Article mis à jour le 7 septembre à 8 heures

La rentrée 2020 avait été marquée par le début de la saga Suez-Veolia. La rentrée 2021 sera, elle, marquée par un autre récit de l'industrie tricolore : la mise en vente d'Equans, la vaste entité dédiée aux services multi-techniques récemment créée par Engie, dont la valorisation pourrait atteindre 6 milliards d'euros. La plus grosse opération de l'automne en somme. L'ex-GDF-Suez a reçu, ce lundi 6 septembre, les offres non engageantes des candidats au rachat. Et ils sont nombreux, car pas moins de six propositions sont attendues. Sont en lice, trois industriels français : Bouygues, Spie et Eiffage et trois fonds d'investissements étrangers : Bain Capital, Carlyle et le tandem CVC - PAI Partners. Engie n'a pas communiqué passur les candidatures, étant "tenu par un accord de confidentialité", mais a fait part du "grand intérêt du marché" pour sa filiale.

"Nous communiquerons plus précisément en temps voulu, possiblement au courant du second semestre", a indiqué le groupe.    

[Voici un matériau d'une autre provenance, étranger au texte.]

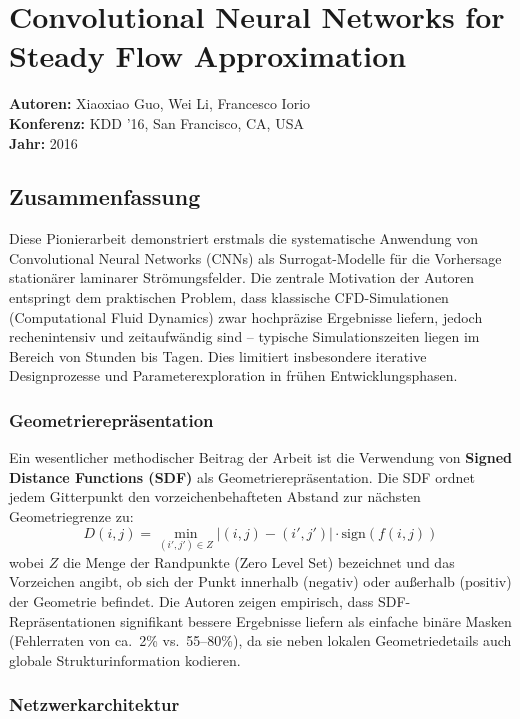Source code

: \documentclass[a4paper,12pt]{article}
\begin{document}
\section*{Convolutional Neural Networks for Steady Flow Approximation}
\textbf{Autoren:} Xiaoxiao Guo, Wei Li, Francesco Iorio \\
\textbf{Konferenz:} KDD '16, San Francisco, CA, USA \\
\textbf{Jahr:} 2016

\subsection*{Zusammenfassung}

Diese Pionierarbeit demonstriert erstmals die systematische Anwendung von Convolutional Neural Networks (CNNs) als Surrogat-Modelle für die Vorhersage stationärer laminarer Strömungsfelder. Die zentrale Motivation der Autoren entspringt dem praktischen Problem, dass klassische CFD-Simulationen (Computational Fluid Dynamics) zwar hochpräzise Ergebnisse liefern, jedoch rechenintensiv und zeitaufwändig sind -- typische Simulationszeiten liegen im Bereich von Stunden bis Tagen. Dies limitiert insbesondere iterative Designprozesse und Parameterexploration in frühen Entwicklungsphasen.

\subsubsection*{Geometrierepräsentation}

Ein wesentlicher methodischer Beitrag der Arbeit ist die Verwendung von \textbf{Signed Distance Functions (SDF)} als Geometrierepräsentation. Die SDF ordnet jedem Gitterpunkt den vorzeichenbehafteten Abstand zur nächsten Geometriegrenze zu:
\begin{equation}
D(i,j) = \min_{(i',j') \in Z} \left| (i,j) - (i',j') \right| \cdot \text{sign}(f(i,j))
\end{equation}
wobei $Z$ die Menge der Randpunkte (Zero Level Set) bezeichnet und das Vorzeichen angibt, ob sich der Punkt innerhalb (negativ) oder außerhalb (positiv) der Geometrie befindet. Die Autoren zeigen empirisch, dass SDF-Repräsentationen signifikant bessere Ergebnisse liefern als einfache binäre Masken (Fehlerraten von ca.\ 2\% vs.\ 55--80\%), da sie neben lokalen Geometriedetails auch globale Strukturinformation kodieren.

\subsubsection*{Netzwerkarchitektur}
\end{document}
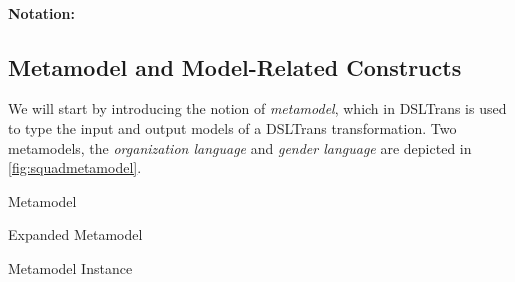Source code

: 

\paragraph{\textbf{Notation:}}

\subsection{Metamodel and Model-Related Constructs}
\label{sec:DSLTrans_formal}


We will start by introducing the notion of \emph{metamodel}, which in DSLTrans is used to type the input and output models of a DSLTrans transformation.  Two metamodels, the \emph{organization language} and \emph{gender language} are depicted in \cref{fig:squadmetamodel}.

\begin{definition}{Metamodel\\}
\label{def:metamodel}
\end{definition}


\begin{definition}{Expanded Metamodel\\}
\label{def:expanded_metamodel}
\end{definition}


\begin{definition}{Metamodel Instance\\}
\label{def:metamodelinstance}
\end{definition}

Sept questions pour comprendre les enjeux de ce dossier hautement sensible.

1 - Qui est Equans ?

La société Equans a été créée en juin dernier. C'est une entreprise de 74.000 personnes, réparties dans 17 pays, d'un peu plus de 12 milliards d'euros de chiffre d'affaires, pour un bénéfice compris entre 350 et 450 millions d'euros en 2019. Dirigée par Jérôme Stubler, venu de chez Vinci, cette nouvelle structure regroupe les deux tiers des activités de services d'Engie. On y retrouve des activités très hétéroclites. Equans oeuvre notamment dans les installations électriques, de chauffage, de ventilation et de climatisation, mais aussi dans la mécanique et la robotique ou encore dans le numérique et les services généraux. Fort de ces savoir-faire, elle revendique le rang de numéro deux mondial des services multi-techniques, derrière Vinci Energies.

2 - Pourquoi Engie souhaite-t-il s'en séparer ?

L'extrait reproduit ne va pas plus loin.